Airbus claims that the 365t MTOW A340-600 requires a 3,260m (10,700ft) take-off run at sea level, ISA+15°C, while in similar conditions the 777-300X, equipped with 104,000lb-thrust engines, needs 3,800m. The A340-500 has a similar advantage over its ultra-long-range rival, the 777-200X, Airbus says. Neither long-haul 777 model is yet launched, and they are unlikely to enter service earlier than the new Airbuses.

Although it is a devoted fan of the twinjet concept in certain conditions, Airbus questions the practicality of extended range twin-engined operations (ETOPS) on ultra-long-range flights, and sees its "ETOPS free" four-engined design as the only solution. "ETOPS has expensive pitfalls that can cause enormous delays for passengers and can add substantially to operating costs," says Stuart.

He argues that a long list of difficult conditions must be met to undertake an ultra-long-haul ETOPS flight with, for example, a series of alternate airports along the entire length of the route having to be open to Category 1 standards. "Alternatives on polar and transpacific operations generally do not have these characteristics," he says.

Although Airbus is known to be studying even greater performance capabilities for the new family, Delort says that growth studies will not be firmed up until the first aircraft has been flown. "We have identified possible developments, but we want to fly and test the baseline aircraft before deciding," he says. BAe says the A340-500/600 wing structure has the capability for higher weights which, combined with higher thrust versions of the Trent, would provide increased payload/range ability.


In parallel with the studies of larger A340 versions, Airbus wing designer British Aerospace began to look at ways of increasing the wing's lift performance. BAe says that studies initially centred upon simple trailing edge modifications which, although increasing the wing's lifting capability, did not provide for increased fuel capacity. The company then studied wing inserts and root extensions before deciding in favour of the former in early 1996.

BAe says it decided on the insert solution as it provided the benefits of increased area and greater fuel capacity, while enabling the leading and trailing edge components to be common with the existing A340 wing.

The basic design of the new wing was finalised in January 1997. It incorporates a three-frame (1.6m) wingbox extension combined with a tapered insert, along with 1.6m wingtip extensions and the existing 2m-span canted winglets. The modification increases wing area by 20% which, combined with the larger centre section, boosts fuel capacity by 38%. The A340-500 features an extended centre section fuel tank, increasing its fuel capacity compared to the -300 by a massive 50%.

Although the tip extension requires a longer seventh slat, the two-position leading edge slats will otherwise be common with those on the existing aircraft, as will the single-slotted trailing edge flaps, although the deployment angles may be altered slightly.
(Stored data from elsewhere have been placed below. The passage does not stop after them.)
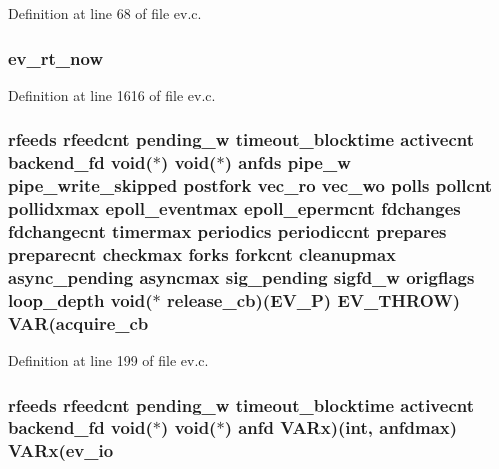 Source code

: \-Definition at line 68 of file ev.\-c.

\hypertarget{structev__loop_a775f0f0bd69e3d84a7804b2db59494df}{
\subsubsection[{ev\-\_\-rt\-\_\-now}]{ {\bf ev\-\_\-rt\-\_\-now}}}\label{structev__loop_a775f0f0bd69e3d84a7804b2db59494df}


\-Definition at line 1616 of file ev.\-c.

\hypertarget{structev__loop_a702d520e97528376a5500c86e6c324ef}{
\subsubsection[{release\-\_\-cb}]{ {\bf rfeeds} {\bf rfeedcnt} {\bf pending\-\_\-w} {\bf timeout\-\_\-blocktime} {\bf activecnt} {\bf backend\-\_\-fd} void($\ast$) void($\ast$) {\bf anfds} {\bf pipe\-\_\-w} {\bf pipe\-\_\-write\-\_\-skipped} {\bf postfork} {\bf vec\-\_\-ro} {\bf vec\-\_\-wo} {\bf polls} {\bf pollcnt} {\bf pollidxmax} {\bf epoll\-\_\-eventmax} {\bf epoll\-\_\-epermcnt} {\bf fdchanges} {\bf fdchangecnt} {\bf timermax} {\bf periodics} {\bf periodiccnt} {\bf prepares} {\bf preparecnt} {\bf checkmax} {\bf forks} {\bf forkcnt} {\bf cleanupmax} {\bf async\-\_\-pending} {\bf asyncmax} {\bf sig\-\_\-pending} {\bf sigfd\-\_\-w} {\bf origflags} {\bf loop\-\_\-depth} void($\ast$ {\bf release\-\_\-cb})({\bf \-E\-V\-\_\-\-P}) {\bf \-E\-V\-\_\-\-T\-H\-R\-O\-W}) {\bf \-V\-A\-R}({\bf acquire\-\_\-cb}}}\label{structev__loop_a702d520e97528376a5500c86e6c324ef}


\-Definition at line 199 of file ev.\-c.

\hypertarget{structev__loop_ab4710db67bbb58f2502416b96745b404}{
\subsubsection[{\-V\-A\-Rx}]{ {\bf rfeeds} {\bf rfeedcnt} {\bf pending\-\_\-w} {\bf timeout\-\_\-blocktime} {\bf activecnt} {\bf backend\-\_\-fd} void($\ast$) void($\ast$) anfd {\bf \-V\-A\-Rx})(int, {\bf anfdmax}) {\bf \-V\-A\-Rx}({\bf ev\-\_\-io}}}\label{structev__loop_ab4710db67bbb58f2502416b96745b404}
The tapered insert provides a slight increase in wing sweep, from 30° to 31.5°, and greater chord without any significant increase in depth, which BAe says will yield a slight increase in cruise speed. Airbus expects that Mach 0.83 will be achievable in all conditions, compared to the current wing's M0.82 design cruise speed.

The wing is the largest ever produced for a civil aircraft in Europe. BAe has invested some £70 million ($113 million) in its manufacturing facility at Chester, with a purpose-built line being created.